== Input data ==
_____

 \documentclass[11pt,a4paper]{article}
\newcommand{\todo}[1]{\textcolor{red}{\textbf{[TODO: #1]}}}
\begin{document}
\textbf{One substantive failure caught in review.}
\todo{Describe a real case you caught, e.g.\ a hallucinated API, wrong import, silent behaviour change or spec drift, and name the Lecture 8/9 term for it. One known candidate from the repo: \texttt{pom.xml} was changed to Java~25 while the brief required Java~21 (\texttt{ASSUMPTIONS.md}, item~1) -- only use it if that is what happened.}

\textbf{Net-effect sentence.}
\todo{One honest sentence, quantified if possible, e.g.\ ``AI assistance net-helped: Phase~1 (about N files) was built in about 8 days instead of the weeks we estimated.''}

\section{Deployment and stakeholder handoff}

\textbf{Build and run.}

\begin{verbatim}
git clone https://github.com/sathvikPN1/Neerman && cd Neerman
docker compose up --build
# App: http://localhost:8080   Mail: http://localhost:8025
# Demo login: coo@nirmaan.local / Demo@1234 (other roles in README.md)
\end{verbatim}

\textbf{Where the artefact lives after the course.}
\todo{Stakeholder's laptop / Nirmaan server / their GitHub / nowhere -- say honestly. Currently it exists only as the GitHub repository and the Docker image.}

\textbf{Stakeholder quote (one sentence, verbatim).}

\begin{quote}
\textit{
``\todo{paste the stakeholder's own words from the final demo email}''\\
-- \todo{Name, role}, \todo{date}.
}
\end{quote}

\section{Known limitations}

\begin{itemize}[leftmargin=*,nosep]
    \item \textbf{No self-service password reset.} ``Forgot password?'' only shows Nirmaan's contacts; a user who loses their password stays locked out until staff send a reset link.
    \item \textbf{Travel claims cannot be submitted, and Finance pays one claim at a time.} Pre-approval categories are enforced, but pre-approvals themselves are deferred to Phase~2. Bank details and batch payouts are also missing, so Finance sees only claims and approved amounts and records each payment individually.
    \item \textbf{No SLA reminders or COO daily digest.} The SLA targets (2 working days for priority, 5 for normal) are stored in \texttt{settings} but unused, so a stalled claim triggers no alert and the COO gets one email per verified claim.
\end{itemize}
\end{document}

_____

Copy out every line of the data above, exactly as given.

 \documentclass[11pt,a4paper]{article}
\newcommand{\todo}[1]{\textcolor{red}{\textbf{[TODO: #1]}}}
\begin{document}
\textbf{One substantive failure caught in review.}
\todo{Describe a real case you caught, e.g.\ a hallucinated API, wrong import, silent behaviour change or spec drift, and name the Lecture 8/9 term for it. One known candidate from the repo: \texttt{pom.xml} was changed to Java~25 while the brief required Java~21 (\texttt{ASSUMPTIONS.md}, item~1) -- only use it if that is what happened.}

\textbf{Net-effect sentence.}
\todo{One honest sentence, quantified if possible, e.g.\ ``AI assistance net-helped: Phase~1 (about N files) was built in about 8 days instead of the weeks we estimated.''}

\section{Deployment and stakeholder handoff}

\textbf{Build and run.}

\begin{verbatim}
git clone https://github.com/sathvikPN1/Neerman && cd Neerman
docker compose up --build
# App: http://localhost:8080   Mail: http://localhost:8025
# Demo login: coo@nirmaan.local / Demo@1234 (other roles in README.md)
\end{verbatim}

\textbf{Where the artefact lives after the course.}
\todo{Stakeholder's laptop / Nirmaan server / their GitHub / nowhere -- say honestly. Currently it exists only as the GitHub repository and the Docker image.}

\textbf{Stakeholder quote (one sentence, verbatim).}

\begin{quote}
\textit{
``\todo{paste the stakeholder's own words from the final demo email}''\\
-- \todo{Name, role}, \todo{date}.
}
\end{quote}

\section{Known limitations}

\begin{itemize}[leftmargin=*,nosep]
    \item \textbf{No self-service password reset.} ``Forgot password?'' only shows Nirmaan's contacts; a user who loses their password stays locked out until staff send a reset link.
    \item \textbf{Travel claims cannot be submitted, and Finance pays one claim at a time.} Pre-approval categories are enforced, but pre-approvals themselves are deferred to Phase~2. Bank details and batch payouts are also missing, so Finance sees only claims and approved amounts and records each payment individually.
    \item \textbf{No SLA reminders or COO daily digest.} The SLA targets (2 working days for priority, 5 for normal) are stored in \texttt{settings} but unused, so a stalled claim triggers no alert and the COO gets one email per verified claim.
\end{itemize}
\end{document}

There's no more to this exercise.